Anti-Human Trafficking & Exploitation
The Public Affairs Office first became involved in public policy dialogue relating to anti-human trafficking and exploitation in 2014 in response to the federal government’s legislation addressing prostitution and exploitation. Following the election in 2016, the federal government indicated that it was open to re-examining the legislation and looking at how Canada addresses human trafficking more generally. The Salvation Army has been involved in a number of roundtables and consultations with the Department of Justice and Public Safety Canada.
The Salvation Army has a unique voice in the national anti-human trafficking and exploitation conversation. We are one of the few national organizations that runs programs, both residential and outreach, for survivors and for perpetrators.
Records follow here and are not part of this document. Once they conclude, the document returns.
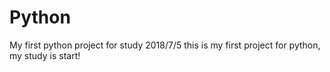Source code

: # Python
My first python project for study
2018/7/5
this is my first project for python, my study is start!

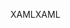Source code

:<span data-ttu-id="d6aa0-101">XAML</span><span class="sxs-lookup"><span data-stu-id="d6aa0-101">XAML</span></span>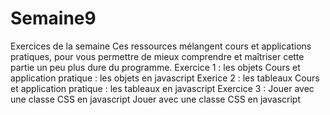 # Semaine9
Exercices de la semaine  Ces ressources mélangent cours et applications pratiques, pour vous permettre de mieux comprendre et maîtriser cette partie un peu plus dure du programme.  Exercice 1 : les objets  Cours et application pratique : les objets en javascript  Exerice 2 : les tableaux  Cours et application pratique : les tableaux en javascript  Exercice 3 : Jouer avec une classe CSS en javascript  Jouer avec une classe CSS en javascript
Additionally, we have the only first stage residential recovery unit that incorporates a detox program for those in need.
The Public Affairs Office has been involved in tracking, attending and/or participating in three separate consultations and reviews.
- Public Safety Consultation – The Way Forward
- House of Commons Justice and Human Rights Committee (JUST) Consultations
- Territorial Anti-Trafficking and Exploitation Working Group – Development of new Strategic Plan
In our submissions to federal policy makers, we have advocated for the following:
- The need for more first stage supports and programs for survivors of trafficking with a better understanding of the impact that drugs (and especially the current opioid crisis) are having on survivors
- Establishment of a National Hotline to provide psychosocial support for those in need
- Looking at ways to address the many barriers survivors face in relation to the criminal justice system
- For the government of Canada to use and maintain a clear, comprehensive, concise, and widely adopted definition of human trafficking, based on the Palermo Protocol, in all legislation
- The need for regulatory enforcement of social development and activities, mandatory cultural competency training, along with accountability and law enforcement presence on and around work camps to lessen the impact on neighbouring communities and the demand for exploitation from Indigenous persons.